CORS

呵呵呵呵，，，，最近好烦躁！

在项目开发中大多数都会用到ajax来实现动态数据获取，但是ajax受同源策略的影响无法跨域，于是就出现了各种跨域手段和技术，jsonp、cors、iframe等。jsonp之前有篇文章已经介绍过了，这里主要介绍一下cors。

cors（跨域资源共享）是W3C的一个工作草案，定义了在必须访问跨域资源的时候，浏览器和服务器应该如何沟通。CORS背后的基本思想，就是使用自定义的HTTP头部让浏览器与服务器进行沟通，从而决定请求或者响应式应该成功或者失败。
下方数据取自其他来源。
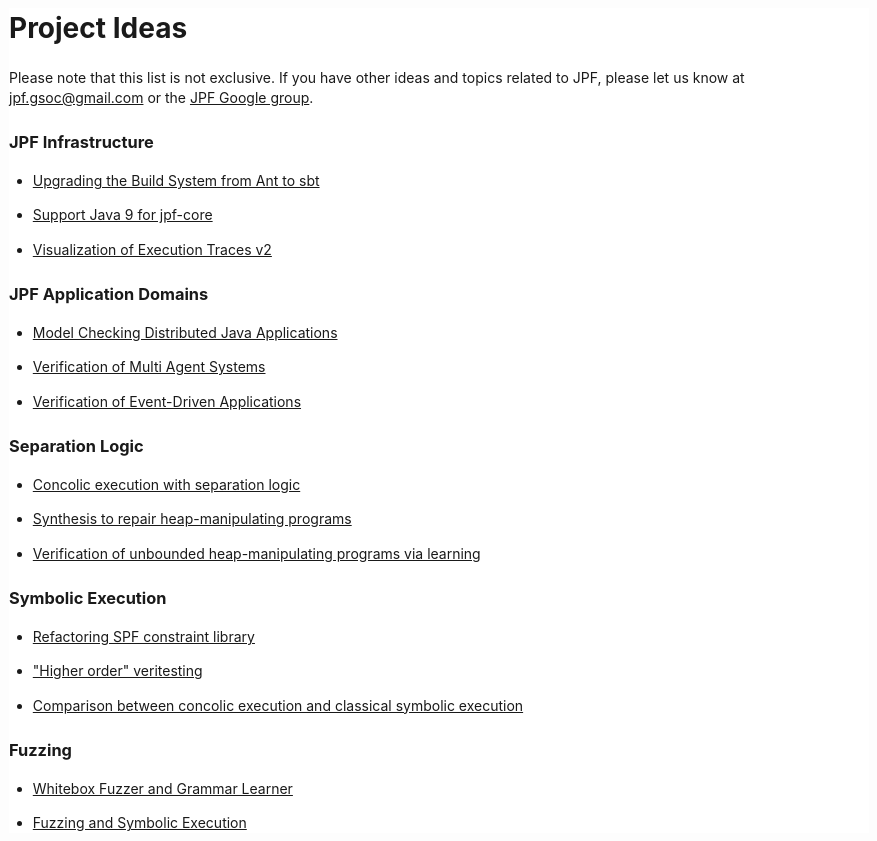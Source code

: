 # Project Ideas

Please note that this list is not exclusive. If you have other ideas and topics related to JPF, please let us know at jpf.gsoc@gmail.com or the [JPF Google group](https://groups.google.com/forum/#!forum/java-pathfinder).

### JPF Infrastructure

* [Upgrading the Build System from Ant to sbt](#upgrading-the-build-system-from-ant-to-sbt)

* [Support Java 9 for jpf-core](#support-java-9-for-jpf-core) <quocsangphan>

* [Visualization of Execution Traces v2](#visualization-of-execution-traces-v2)

### JPF Application Domains

* [Model Checking Distributed Java Applications](#model-checking-distributed-java-applications) <Nastaran><Cyrille>

* [Verification of Multi Agent Systems](#verification-of-multi-agent-systems) <Franco><Eric><CheckWithNeha>

 <Nastaran>

* [Verification of Event-Driven Applications](#verification-of-event-driven-applications) <Oksana>

 <Franco><Nikos>

### Separation Logic

* [Concolic execution with separation logic](#concolic-execution-with-separation-logic) <Loc><Sang>

* [Synthesis to repair heap-manipulating programs](#synthesis-to-repair-heap-manipulating-programs) <Loc><Sang>

* [Verification of unbounded heap-manipulating programs via learning](#verification-of-unbounded-heap-manipulating-programs-via-learning) <Loc><Sang>

### Symbolic Execution

* [Refactoring SPF constraint library](#refactoring-spf-constraint-library) <Mike>

* ["Higher order" veritesting](#higher-order-veritesting) <Mike>

 <Corina><Nastaran>

* [Comparison between concolic execution and classical symbolic execution](#comparison-between-concolic-and-classical-symbolic-execution) <Willem>





### Fuzzing

* [Whitebox Fuzzer and Grammar Learner](#whitebox-fuzzer-and-grammar-learner) <Willem>

* [Fuzzing and Symbolic Execution](#fuzzing-and-symbolic-execution) <Willem>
在服务器端如果认为这个请求（非同域）可以接受，就会在响应头部中发回Access-Control-Allow-Origin和源信息（如果是公共资源，可以发回'*'），例如：

Access-Control-Allow-Origin：114.215.80.72:80

如果没有这个响应头部或者响应头部源信息不匹配，浏览器就会驳回请求，正常情况下，浏览器会处理请求，但是有一点要注意：请求和响应中不包含cookie信息。
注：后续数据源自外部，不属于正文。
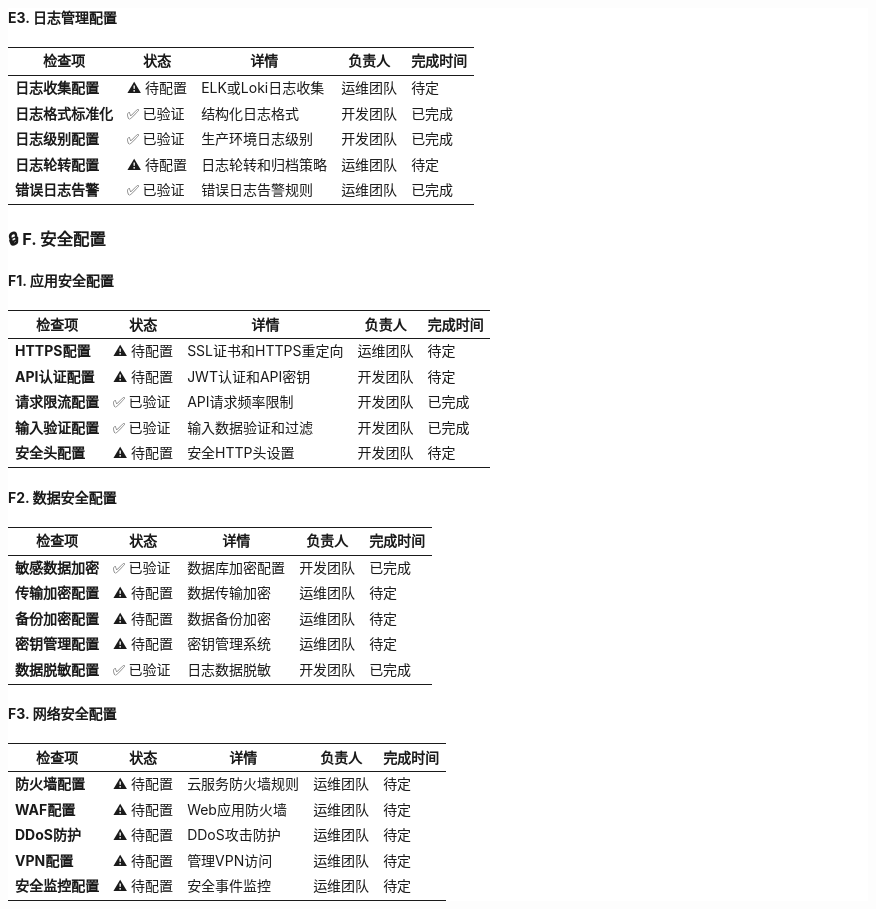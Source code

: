 #### E3. 日志管理配置
| 检查项 | 状态 | 详情 | 负责人 | 完成时间 |
|--------|------|------|--------|----------|
| **日志收集配置** | ⚠️ 待配置 | ELK或Loki日志收集 | 运维团队 | 待定 |
| **日志格式标准化** | ✅ 已验证 | 结构化日志格式 | 开发团队 | 已完成 |
| **日志级别配置** | ✅ 已验证 | 生产环境日志级别 | 开发团队 | 已完成 |
| **日志轮转配置** | ⚠️ 待配置 | 日志轮转和归档策略 | 运维团队 | 待定 |
| **错误日志告警** | ✅ 已验证 | 错误日志告警规则 | 运维团队 | 已完成 |

### 🔒 F. 安全配置

#### F1. 应用安全配置
| 检查项 | 状态 | 详情 | 负责人 | 完成时间 |
|--------|------|------|--------|----------|
| **HTTPS配置** | ⚠️ 待配置 | SSL证书和HTTPS重定向 | 运维团队 | 待定 |
| **API认证配置** | ⚠️ 待配置 | JWT认证和API密钥 | 开发团队 | 待定 |
| **请求限流配置** | ✅ 已验证 | API请求频率限制 | 开发团队 | 已完成 |
| **输入验证配置** | ✅ 已验证 | 输入数据验证和过滤 | 开发团队 | 已完成 |
| **安全头配置** | ⚠️ 待配置 | 安全HTTP头设置 | 开发团队 | 待定 |

#### F2. 数据安全配置
| 检查项 | 状态 | 详情 | 负责人 | 完成时间 |
|--------|------|------|--------|----------|
| **敏感数据加密** | ✅ 已验证 | 数据库加密配置 | 开发团队 | 已完成 |
| **传输加密配置** | ⚠️ 待配置 | 数据传输加密 | 运维团队 | 待定 |
| **备份加密配置** | ⚠️ 待配置 | 数据备份加密 | 运维团队 | 待定 |
| **密钥管理配置** | ⚠️ 待配置 | 密钥管理系统 | 运维团队 | 待定 |
| **数据脱敏配置** | ✅ 已验证 | 日志数据脱敏 | 开发团队 | 已完成 |

#### F3. 网络安全配置
| 检查项 | 状态 | 详情 | 负责人 | 完成时间 |
|--------|------|------|--------|----------|
| **防火墙配置** | ⚠️ 待配置 | 云服务防火墙规则 | 运维团队 | 待定 |
| **WAF配置** | ⚠️ 待配置 | Web应用防火墙 | 运维团队 | 待定 |
| **DDoS防护** | ⚠️ 待配置 | DDoS攻击防护 | 运维团队 | 待定 |
| **VPN配置** | ⚠️ 待配置 | 管理VPN访问 | 运维团队 | 待定 |
| **安全监控配置** | ⚠️ 待配置 | 安全事件监控 | 运维团队 | 待定 |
接下来说一下实现方法，基本上前端js谈到实现无外乎两种问题，IE和其他，cros也一样，不过有一点的是cors在IE的兼容性是IE8+，移动端除了opera mini其他都兼容，所以说在移动端的支持还是很好的。

IE对CORS的实现

微软在IE8中引入的XDR（XDomainRequest）类型，这个类型和XHR类似，但能实现安全可靠的跨域通信。
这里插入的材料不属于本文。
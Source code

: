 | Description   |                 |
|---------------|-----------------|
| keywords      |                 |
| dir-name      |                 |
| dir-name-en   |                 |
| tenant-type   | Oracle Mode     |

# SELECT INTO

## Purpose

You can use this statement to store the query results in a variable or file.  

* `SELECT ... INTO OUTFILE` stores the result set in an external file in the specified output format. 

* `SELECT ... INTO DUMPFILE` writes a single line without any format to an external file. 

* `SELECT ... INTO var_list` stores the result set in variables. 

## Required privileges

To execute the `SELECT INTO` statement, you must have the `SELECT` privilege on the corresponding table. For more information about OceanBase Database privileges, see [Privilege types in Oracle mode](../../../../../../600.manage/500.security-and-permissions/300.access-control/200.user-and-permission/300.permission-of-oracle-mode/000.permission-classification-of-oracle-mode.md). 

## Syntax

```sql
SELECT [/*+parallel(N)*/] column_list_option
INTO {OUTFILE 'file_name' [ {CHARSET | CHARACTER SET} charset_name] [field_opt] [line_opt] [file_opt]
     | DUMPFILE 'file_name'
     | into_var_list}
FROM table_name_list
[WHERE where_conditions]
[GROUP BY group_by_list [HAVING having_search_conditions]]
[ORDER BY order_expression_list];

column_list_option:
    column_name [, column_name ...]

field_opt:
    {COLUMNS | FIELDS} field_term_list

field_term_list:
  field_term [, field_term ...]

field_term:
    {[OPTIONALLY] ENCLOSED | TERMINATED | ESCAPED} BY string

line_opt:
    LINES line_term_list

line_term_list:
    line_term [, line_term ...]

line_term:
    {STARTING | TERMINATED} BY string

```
XDR对象的使用方法与XHR对象非常类似，也是创建一个XDomainRequest对象的实例，然后调用open方法，再调用send方法，但是与XHR的open方法不同的是XDR的open方法只接受两个参数：请求类型和url。所以说XDR的请求都是异步的，不能用来创建同步，请求返回之后虎触发load事件，响应的数据也会保存到responseText中 ，为了捕获错误可以使用onerror方法，虽然其只能捕获错误本身，不能捕获到其他任意信息。

代码实现：

var xdr = new XDomainRequest();
xdr.onload = function(){
    alert(xdr.responseText)
};
xdr.onerror = function(){
    alert('error')
};
xdr.open('get','114.215.80.72:80');
xdr.send(null);

其他浏览器对CORS的实现

其他浏览器都是通过XMLHttpRequest对象实现对CORS的原声支持，与IE不同的是跨域XHR对象可以访问status和statusText属性，而且还支持同步请求。跨域XHR对象也有以下限制，但是为了安全这些限制是必须的：

1、不能使用serRequestHeader()设置自定义头部

2、不能发送和接收cookie

3、调用gerAllResponseHeaders()方法总会返回空字符串

代码实现:

var xhr = new XMLHttpRequest();
xhr.onreadystatechange = function(){
    if(xhr.readyState==4&&(xhr.status==(200|304|202))){
        alert(xhr.responseText);
    }
}
xhr.open('get','http://www.manster.me:80',true);
xhr.send(null);

跨浏览器兼容方案

即使浏览器对CORS的支持程度并不都一样，但是所有浏览器都支持简单的请求，因此很有必要实现一个跨浏览器的方案。检测XHR是否支持CORS的最简单的方案就是检查是否存在withCreDentials属性。在结合检测XDomainRequest对象是否存在，就可以兼顾所有浏览器了。

兼容代码：

// 高级浏览器
// 获取跨域资源共享的对象
var getCORS = function () {
    if (window.XDomainRequest) {
        return new XDomainRequest();
    }
    if (window.XMLHttpRequest) {
        var xhr = new XMLHttpRequest();
        if (xhr.withCredentials !== void 0) {
            return xhr;
        }
        throw new Error('不支持cors');
    }
    throw new Error('不支持cors');
};
var cors = getCORS();
cors.open('post', 'http://www.manster.me:80', true);
// onload执行的时机与xhr.readyState为4的时候相同
cors.onload = function () {
    if (cors.status === 200) {
        console.log(cors.responseText);
    }
};

无论是XDmainRequest对象还是XMLHttpRequest对象都共同支持的属性和方法有：

1. abort() :用于停止正在进行得到请求；
2. onerror：用于替代onreadystatechange检测错误
3. onload：用于替代onreadystatechange检测成功
4. responseText：用于取得响应内容
5. send()：用于发送请求。

以上的成员都包含在createCORSRequest()函数返回的对象中，在所有的浏览器中都能正常使用。